>>>
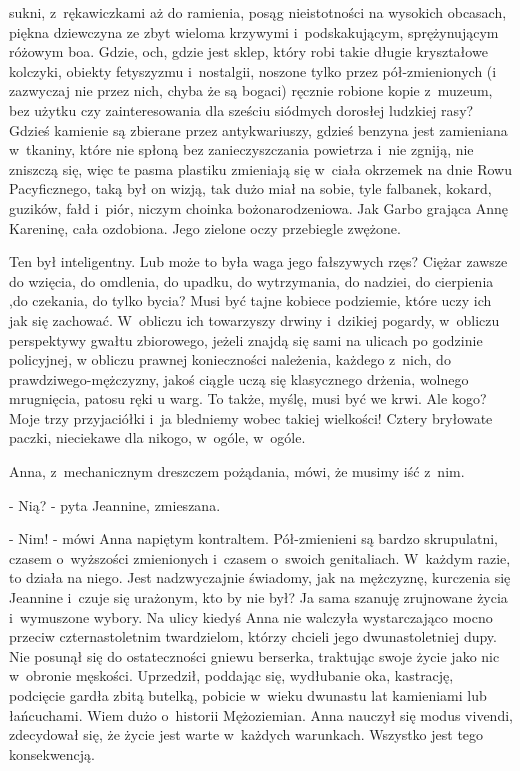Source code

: \documentclass[oneside,polish,12pt,sfheadings]{mwbk}
\begin{document}
sukni, z~rękawiczkami aż do ramienia, posąg nieistotności na wysokich
obcasach, piękna dziewczyna ze zbyt wieloma krzywymi i~podskakującym,
sprężynującym różowym boa. Gdzie, och, gdzie jest sklep, który robi
takie długie kryształowe kolczyki, obiekty fetyszyzmu i~nostalgii,
noszone tylko przez pół-zmienionych (i zazwyczaj nie przez nich, chyba
że są bogaci) ręcznie robione kopie z~muzeum, bez użytku czy zainteresowania
dla sześciu siódmych dorosłej ludzkiej rasy? Gdzieś kamienie są zbierane
przez antykwariuszy, gdzieś benzyna jest zamieniana w~tkaniny, które
nie spłoną bez zanieczyszczania powietrza i~nie zgniją, nie zniszczą
się, więc te pasma plastiku zmieniają się w~ciała okrzemek na dnie
Rowu Pacyficznego, taką był on wizją, tak dużo miał na sobie, tyle
falbanek, kokard, guzików, fałd i~piór, niczym choinka bożonarodzeniowa.
Jak Garbo grająca Annę Kareninę, cała ozdobiona. Jego zielone oczy
przebiegle zwężone.

Ten był inteligentny. Lub może to była waga jego fałszywych rzęs?
Ciężar zawsze do wzięcia, do omdlenia, do upadku, do wytrzymania,
do nadziei, do cierpienia ,do czekania, do tylko bycia? Musi być tajne
kobiece podziemie, które uczy ich jak się zachować. W~obliczu ich
towarzyszy drwiny i~dzikiej pogardy, w~obliczu perspektywy gwałtu
zbiorowego, jeżeli znajdą się sami na ulicach po godzinie policyjnej,
w obliczu prawnej konieczności należenia, każdego z~nich, do prawdziwego-mężczyzny,
jakoś ciągle uczą się klasycznego drżenia, wolnego mrugnięcia, patosu
ręki u warg. To także, myślę, musi być we krwi. Ale kogo? Moje trzy
przyjaciółki i~ja bledniemy wobec takiej wielkości! Cztery bryłowate
paczki, nieciekawe dla nikogo, w~ogóle, w~ogóle.

Anna, z~mechanicznym dreszczem pożądania, mówi, że musimy iść z~nim.

- Nią? - pyta Jeannine, zmieszana.

- Nim! - mówi Anna napiętym kontraltem. Pół-zmienieni są bardzo skrupulatni,
czasem o~wyższości zmienionych i~czasem o~swoich genitaliach. W~każdym
razie, to działa na niego. Jest nadzwyczajnie świadomy, jak na mężczyznę,
kurczenia się Jeannine i~czuje się urażonym, kto by nie był? Ja sama
szanuję zrujnowane życia i~wymuszone wybory. Na ulicy kiedyś Anna
nie walczyła wystarczająco mocno przeciw czternastoletnim twardzielom,
którzy chcieli jego dwunastoletniej dupy. Nie posunął się do ostateczności
gniewu berserka, traktując swoje życie jako nic w~obronie męskości.
Uprzedził, poddając się, wydłubanie oka, kastrację, podcięcie gardła
zbitą butelką, pobicie w~wieku dwunastu lat kamieniami lub łańcuchami.
Wiem dużo o~historii Mężoziemian. Anna nauczył się modus vivendi,
zdecydował się, że życie jest warte w~każdych warunkach. Wszystko
jest tego konsekwencją.
\end{document}
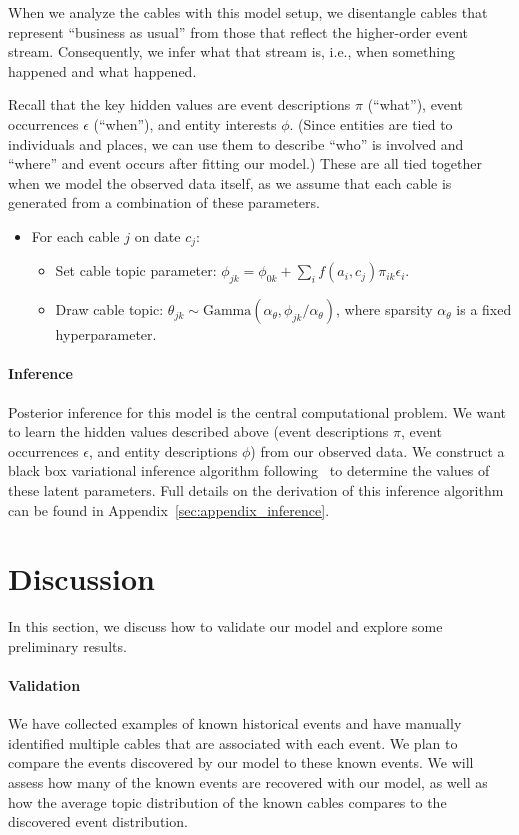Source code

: When we analyze the cables with this model setup, we disentangle cables that represent ``business as usual'' from those that reflect the higher-order event stream.  Consequently, we infer what that stream is,
i.e., when something happened and what happened.

Recall that the key hidden values are event descriptions $\pi$ (``what''), event occurrences $\epsilon$ (``when''), and entity interests $\phi$.  (Since entities are tied to individuals and places, we can use them to describe ``who'' is involved and ``where'' and event occurs after fitting our model.)  These are all tied together when we model the observed data itself, as we assume that each cable is generated from a combination of these parameters.
\begin{itemize}
\item For each cable $j$ on date $c_j$:
\begin{itemize}
	\item Set cable topic parameter: $\phi_{jk} = \phi_{0k} + \sum_i f(a_i, c_j) \pi_{ik} \epsilon_i$.
	\item Draw cable topic: $\theta_{jk} \sim \mbox{Gamma}(\alpha_\theta, \phi_{jk} / \alpha_\theta)$, where sparsity $\alpha_\theta$ is a fixed hyperparameter.
\end{itemize}
\end{itemize}



\paragraph{Inference}
Posterior inference for this model is the central computational problem.  We want to learn the hidden values described above (event descriptions $\pi$, event occurrences $\epsilon$, and entity descriptions $\phi$) from our observed data.  We construct a black box variational inference algorithm following~\citet{Ranganath:2014} to determine the values of these latent parameters.  Full details on the derivation of this inference algorithm can be found in Appendix~\ref{sec:appendix_inference}.

\section{Discussion}
In this section, we discuss how to validate our model and explore some preliminary results.

\paragraph{Validation}
We have collected examples of known historical events and have manually identified multiple cables that are associated with each event.  We plan to compare the events discovered by our model to these known events.  We will assess how many of the known events are recovered with our model, as well as how the average topic distribution of the known cables compares to the discovered event distribution.

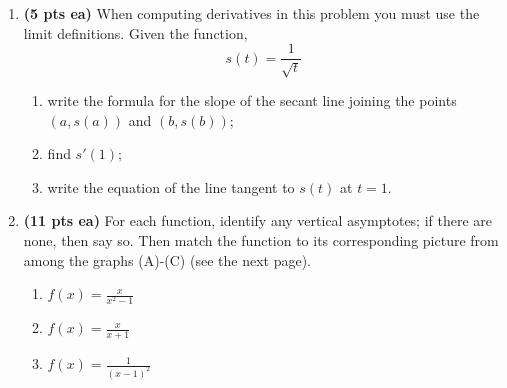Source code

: \documentclass[12pt]{article}
\begin{document}
\begin{enumerate}
\newpage
\item {\bf (5 pts ea)} When computing derivatives in this problem you must use the limit definitions.  Given the function,
\[s(t)=\frac{1}{\sqrt{t}}\]
	\begin{enumerate}
	\item write the formula for the slope of the secant line joining the points $(a,s(a))$ and $(b,s(b))$;
	\vspace{14pc}
	
	\item find $s'(1)$;
	\vspace{14pc}
	
	\item write the equation of the line tangent to $s(t)$ at $t=1$.
	\end{enumerate}
	
\newpage
\item {\bf (11 pts ea)} For each function, identify any vertical asymptotes; if there are none, then say so.  Then match the function to its corresponding picture from among the graphs (A)-(C) (see the next page).  
\begin{enumerate}

	\item $f(x)=\frac{x}{x^2-1}$
	\vspace{14pc}
	
	\item $f(x)=\frac{x}{x+1}$
	\vspace{15pc}
	
	\item $f(x)=\frac{1}{(x-1)^2}$
	\vspace{15pc}
\end{enumerate}	
\newpage
\begin{enumerate}[(A)]\centering

\end{enumerate}
\end{enumerate}
\end{document}
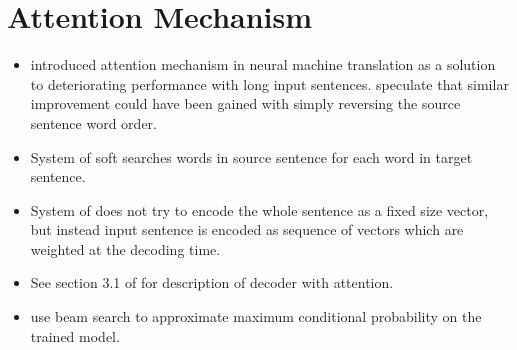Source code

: \documentclass[12pt,a4paper,english
]{tutthesis}
\begin{document}
\section{Attention Mechanism}
\begin{itemize}
\item \cite{Bahdanau2014} introduced attention mechanism in neural machine translation as a solution to deteriorating performance with long input sentences. \cite{Sutskever2014} speculate that similar improvement could have been gained with simply reversing the source sentence word order.
\item System of \cite{Bahdanau2014} soft searches words in source sentence for each word in target sentence.
\item System of \cite{Bahdanau2014} does not try to encode the whole sentence as a fixed size vector, but instead input sentence is encoded as sequence of vectors which are weighted at the decoding time.
\item See section 3.1 of \cite{Bahdanau2014} for description of decoder with attention.
\item \cite{Bahdanau2014} use beam search to approximate maximum conditional probability on the trained model.
\end{itemize}
\end{document}
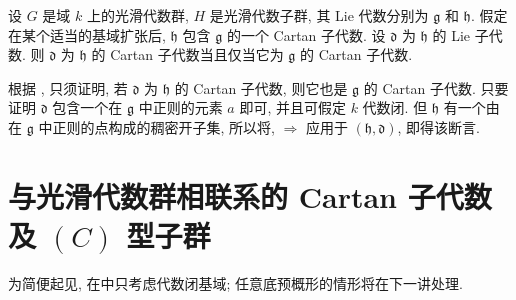 \begin{corollary}
设 \(G\) 是域 \(k\) 上的光滑代数群, \(H\) 是光滑代数子群, 其 Lie 代数分别为 \(\mathfrak g\) 和 \(\mathfrak h\). 假定在某个适当的基域扩张后, \(\mathfrak h\) 包含 \(\mathfrak g\) 的一个 Cartan 子代数. 设 \(\mathfrak d\) 为 \(\mathfrak h\) 的 Lie 子代数. 则 \(\mathfrak d\) 为 \(\mathfrak h\) 的 Cartan 子代数当且仅当它为 \(\mathfrak g\) 的 Cartan 子代数.
\end{corollary}

根据 , 只须证明, 若 \(\mathfrak d\) 为 \(\mathfrak h\) 的 Cartan 子代数, 则它也是 \(\mathfrak g\) 的 Cartan 子代数. 只要证明 \(\mathfrak d\) 包含一个在 \(\mathfrak g\) 中正则的元素 \(a\) 即可, 并且可假定 \(k\) 代数闭. 但 \(\mathfrak h\) 有一个由在 \(\mathfrak g\) 中正则的点构成的稠密开子集, 所以将, \(\Rightarrow\) 应用于 \((\mathfrak h,\mathfrak d)\), 即得该断言.

\section{与光滑代数群相联系的 Cartan 子代数及 \texorpdfstring{\((C)\)}{(C)} 型子群}

为简便起见, 在中只考虑代数闭基域; 任意底预概形的情形将在下一讲处理.

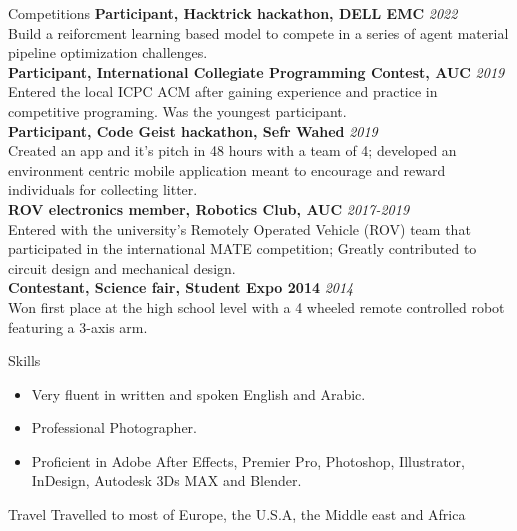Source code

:\documentclass{resume}
\begin{document}
\begin{small}
	\begin{rSection}{Competitions}
		{\bf Participant, Hacktrick hackathon, DELL EMC} \hfill {\em 2022} \\
		Build a reiforcment learning based model to compete in a series of agent material pipeline optimization challenges. \\
		{\bf Participant, International Collegiate Programming Contest, AUC} \hfill {\em 2019} \\
		Entered the local ICPC ACM after gaining experience and practice in competitive programing. Was the youngest participant. \\
		{\bf Participant, Code Geist hackathon, Sefr Wahed} \hfill {\em 2019} \\
		Created an app and it's pitch in 48 hours with a team of 4; developed an environment centric mobile application meant to encourage and reward individuals for collecting litter.\\
		{\bf ROV electronics member, Robotics Club, AUC} \hfill {\em 2017-2019} \\
		Entered with the university's Remotely Operated Vehicle (ROV) team that participated in the international MATE competition; Greatly contributed to circuit design and mechanical design. \\
		{\bf Contestant, Science fair, Student Expo 2014} \hfill {\em 2014} \\
		Won first place at the high school level with a 4 wheeled remote controlled robot featuring a 3-axis arm.
	\end{rSection}
	
	
	\begin{rSection}{Skills}
		\begin{itemize}
			\itemsep -0.4em
			\item Very fluent in written and spoken English and Arabic.
			\item Professional Photographer.
			\item Proficient in Adobe After Effects, Premier Pro, Photoshop, Illustrator, InDesign, Autodesk 3Ds MAX and Blender.
		\end{itemize}
	\end{rSection}
	\begin{rSection}{Travel}
		Travelled to most of Europe, the U.S.A, the Middle east and Africa
	\end{rSection}
\end{small}
	
\end{document}
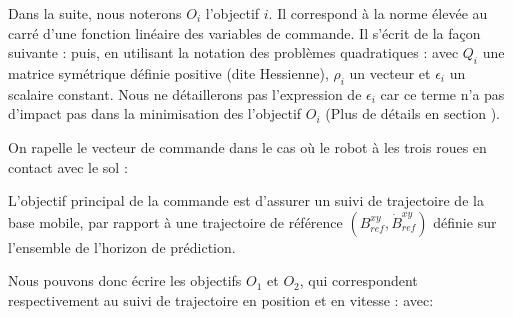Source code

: 				Dans la suite, nous noterons $O_i$ l'objectif $i$. Il correspond à la norme élevée au carré d'une fonction linéaire des variables de commande. Il s'écrit de la façon suivante :
				puis, en utilisant la notation des problèmes quadratiques :
				avec $Q_i$ une matrice symétrique définie positive (dite Hessienne), $\rho_i$ un vecteur et $\epsilon_i$ un scalaire constant.
				Nous ne détaillerons pas l'expression de $\epsilon_i$ car ce terme n'a pas d'impact pas dans la minimisation des l'objectif $O_i$ (Plus de détails en section ).
				
				On rapelle le vecteur de commande dans le cas où le robot à les trois roues en contact avec le sol :
				
					L'objectif principal de la commande est d'assurer un suivi de trajectoire de la base mobile, par rapport à une trajectoire de référence $(B^{xy}_{ref}, \dot{B}^{xy}_{ref})$ définie sur l'ensemble de l'horizon de prédiction.
					
					Nous pouvons donc écrire les objectifs $O_1$ et $O_2$, qui correspondent respectivement au suivi de trajectoire en position et en vitesse :
					avec:
				
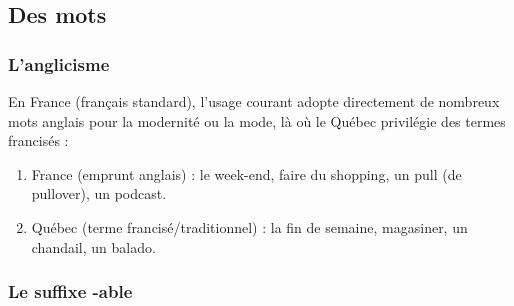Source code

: \documentclass[math,code]{amznotes}
\theoremstyle{remark}
\begin{document}
\subsection*{Des mots}
\subsubsection*{L'anglicisme}

En France (français standard), l'usage courant adopte directement de nombreux mots anglais pour la modernité ou la mode, là où le Québec privilégie des termes francisés :

\begin{enumerate}
    \item France (emprunt anglais) : le week-end, faire du shopping, un pull (de pullover), un podcast.
    \item Québec (terme francisé/traditionnel) : la fin de semaine, magasiner, un chandail, un balado.
\end{enumerate}

\subsubsection*{Le suffixe -able}
\end{document}
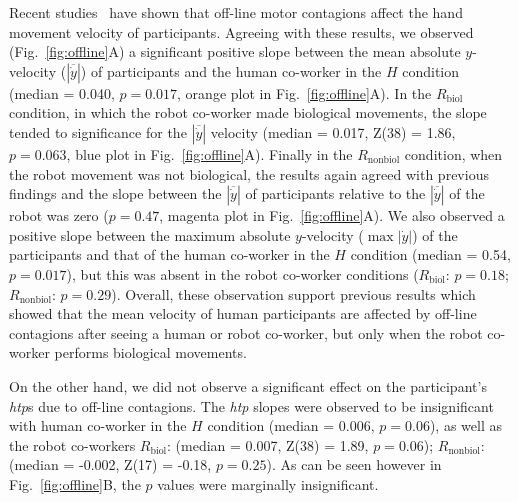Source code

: \documentclass[a4paper, 12pt, oneside]{Thesis}  %
\begin{document}
Recent studies~\cite{Noy:B&C:2009, Kilner:SocialNeuro:2007} have shown that off-line motor contagions affect the hand movement velocity of participants. Agreeing with these results, we observed (Fig.~\ref{fig:offline}A) a significant positive slope between the mean absolute $y$-velocity ($|\overline{\dot{y}}|$) of participants and the human co-worker in the $H$ condition (median = 0.040, $p = 0.017$, orange plot in Fig.~\ref{fig:offline}A). In the $R_{\text{biol}}$ condition, in which the robot co-worker made biological movements, the slope tended to significance for the $|\overline{\dot{y}}|$ velocity (median = 0.017, Z(38) = 1.86, $p = 0.063$, blue plot in Fig.~\ref{fig:offline}A). Finally in the $R_{\text{nonbiol}}$ condition, when the robot movement was not biological, the results again agreed with previous findings and the slope between the $|\overline{\dot{y}}|$ of participants relative to the $|\overline{\dot{y}}|$ of the robot was zero ($p = 0.47$, magenta plot in Fig.~\ref{fig:offline}A). We also observed a positive slope between the maximum absolute $y$-velocity ($\max |\dot{y}|$) of the participants and that of the human co-worker in the $H$ condition (median = 0.54, $p = 0.017$), but this was absent in the robot co-worker conditions ($R_{\text{biol}}$: $p = 0.18$; $R_{\text{nonbiol}}$: $p = 0.29$). Overall, these observation support previous results which showed that the mean velocity of human participants are affected by off-line contagions after seeing a human or robot co-worker, but only when the robot co-worker performs biological movements.

On the other hand, we did not observe a significant effect on the participant's {\it htp}s due to off-line contagions. The {\it htp} slopes were observed to be insignificant with human co-worker in the $H$ condition (median = 0.006, $p = 0.06$), as well as the robot co-workers $R_{\text{biol}}$: (median = 0.007, Z(38) = 1.89, $p = 0.06$); $R_{\text{nonbiol}}$: (median = -0.002, Z(17) = -0.18, $p = 0.25$). As can be seen however in Fig.~\ref{fig:offline}B, the $p$ values were marginally insignificant.
\end{document}
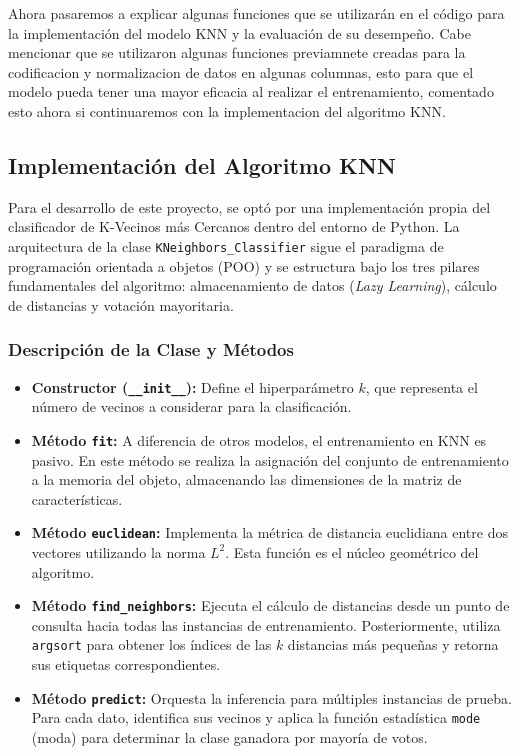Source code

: \documentclass[12pt]{article}
\begin{document}
Ahora pasaremos a explicar algunas funciones que se utilizarán en el código para la implementación del modelo KNN y la evaluación de su desempeño. Cabe mencionar que se utilizaron algunas funciones previamnete creadas para la codificacion y normalizacion de datos en algunas columnas, esto para que el modelo pueda tener una mayor eficacia al realizar el entrenamiento, comentado esto ahora si continuaremos con la implementacion del algoritmo KNN.


\subsection{Implementación del Algoritmo KNN}

Para el desarrollo de este proyecto, se optó por una implementación propia del clasificador de K-Vecinos más Cercanos dentro del entorno de Python. La arquitectura de la clase \texttt{KNeighbors\_Classifier} sigue el paradigma de programación orientada a objetos (POO) y se estructura bajo los tres pilares fundamentales del algoritmo: almacenamiento de datos (\textit{Lazy Learning}), cálculo de distancias y votación mayoritaria.

\subsubsection{Descripción de la Clase y Métodos}

\begin{itemize}
    \item \textbf{Constructor (\texttt{\_\_init\_\_}):} Define el hiperparámetro $k$, que representa el número de vecinos a considerar para la clasificación.
    \item \textbf{Método \texttt{fit}:} A diferencia de otros modelos, el entrenamiento en KNN es pasivo. En este método se realiza la asignación del conjunto de entrenamiento a la memoria del objeto, almacenando las dimensiones de la matriz de características.
    \item \textbf{Método \texttt{euclidean}:} Implementa la métrica de distancia euclidiana entre dos vectores utilizando la norma $L^2$. Esta función es el núcleo geométrico del algoritmo.
    \item \textbf{Método \texttt{find\_neighbors}:} Ejecuta el cálculo de distancias desde un punto de consulta hacia todas las instancias de entrenamiento. Posteriormente, utiliza \texttt{argsort} para obtener los índices de las $k$ distancias más pequeñas y retorna sus etiquetas correspondientes.
    \item \textbf{Método \texttt{predict}:} Orquesta la inferencia para múltiples instancias de prueba. Para cada dato, identifica sus vecinos y aplica la función estadística \texttt{mode} (moda) para determinar la clase ganadora por mayoría de votos.
\end{itemize}
\end{document}
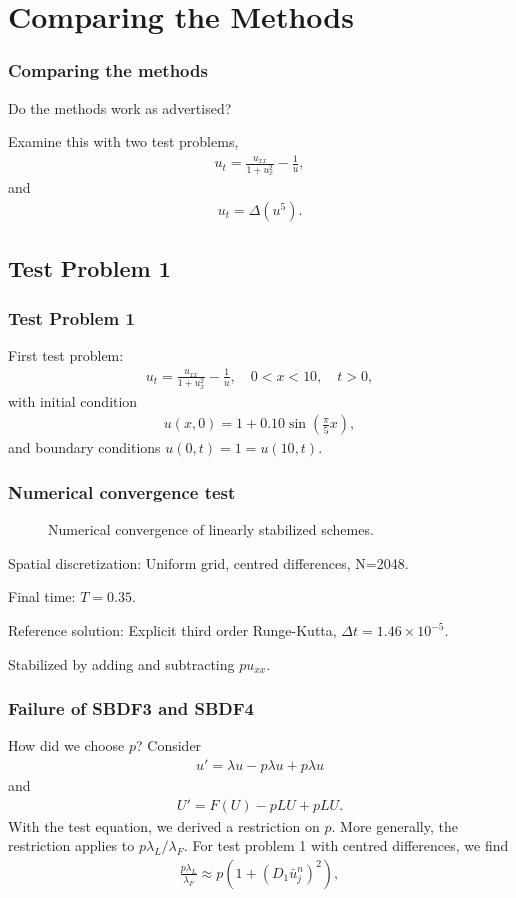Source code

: \documentclass[hyperref={pdfpagelabels=false}]{beamer}
\begin{document}
\section{Comparing the Methods} 
\begin{frame}
	\frametitle{Comparing the methods}
Do the methods work as advertised? 	

Examine this with two test problems,
\begin{align*}
u_t = \frac{u_{xx}}{1 + u_x^2} - \frac{1}{u}, 
\end{align*}
and 
\begin{align*}
u_t = \Delta(u^5).
\end{align*}
\end{frame}

\subsection{Test Problem 1} 
\begin{frame}
	\frametitle{Test Problem 1} 
First test problem: 
\begin{align*}
	u_t = \frac{u_{xx}}{1 + u_x^2} - \frac{1}{u}, 
	\quad 0 < x < 10,\quad t > 0, 
\end{align*}
with initial condition 
\begin{align*}
	u(x,0) = 1 + 0.10\sin\left(\frac{\pi}{5}x \right),
\end{align*}
and boundary conditions $u(0,t) = 1 = u(10,t)$.
\end{frame}
\begin{frame}
	\frametitle{Numerical convergence test}
	\begin{figure}[t]
		\centering
		\caption{Numerical convergence of linearly stabilized schemes.}
	\end{figure}
	Spatial discretization: Uniform grid, centred differences, N=2048.
	
	Final time: $T=0.35$. 
	
	Reference solution: Explicit third order Runge-Kutta, $\Delta t = 1.46\times 10^{-5}$.
	
	Stabilized by adding and subtracting $pu_{xx}$. 	
\end{frame}
\begin{frame}
	\frametitle{Failure of SBDF3 and SBDF4}
	How did we choose $p$? Consider 
\begin{align*}
u' = \lambda u - p\lambda u + p\lambda u
\end{align*}
and 
\begin{align*}
U' = F(U) - pLU + pLU.
\end{align*}
With the test equation, we derived a restriction on $p$. More generally, the restriction applies to $p\lambda_L / \lambda_F$. For test problem 1 with centred differences, we find 
\begin{align*}
\frac{p\lambda_L}{\lambda_F} 
\approx p(1 + (D_1 \bar u^n_j)^2), 
\end{align*}

\end{frame}
\end{document}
<<<
Restate word for word every line from the top of the entries above to the line with "obcasach, piękna dziewczyna", inclusive, and skip any pictures.

Source code

: \documentclass[oneside,polish,12pt,sfheadings]{mwbk}
\begin{document}
sukni, z~rękawiczkami aż do ramienia, posąg nieistotności na wysokich
obcasach, piękna dziewczyna ze zbyt wieloma krzywymi i~podskakującym,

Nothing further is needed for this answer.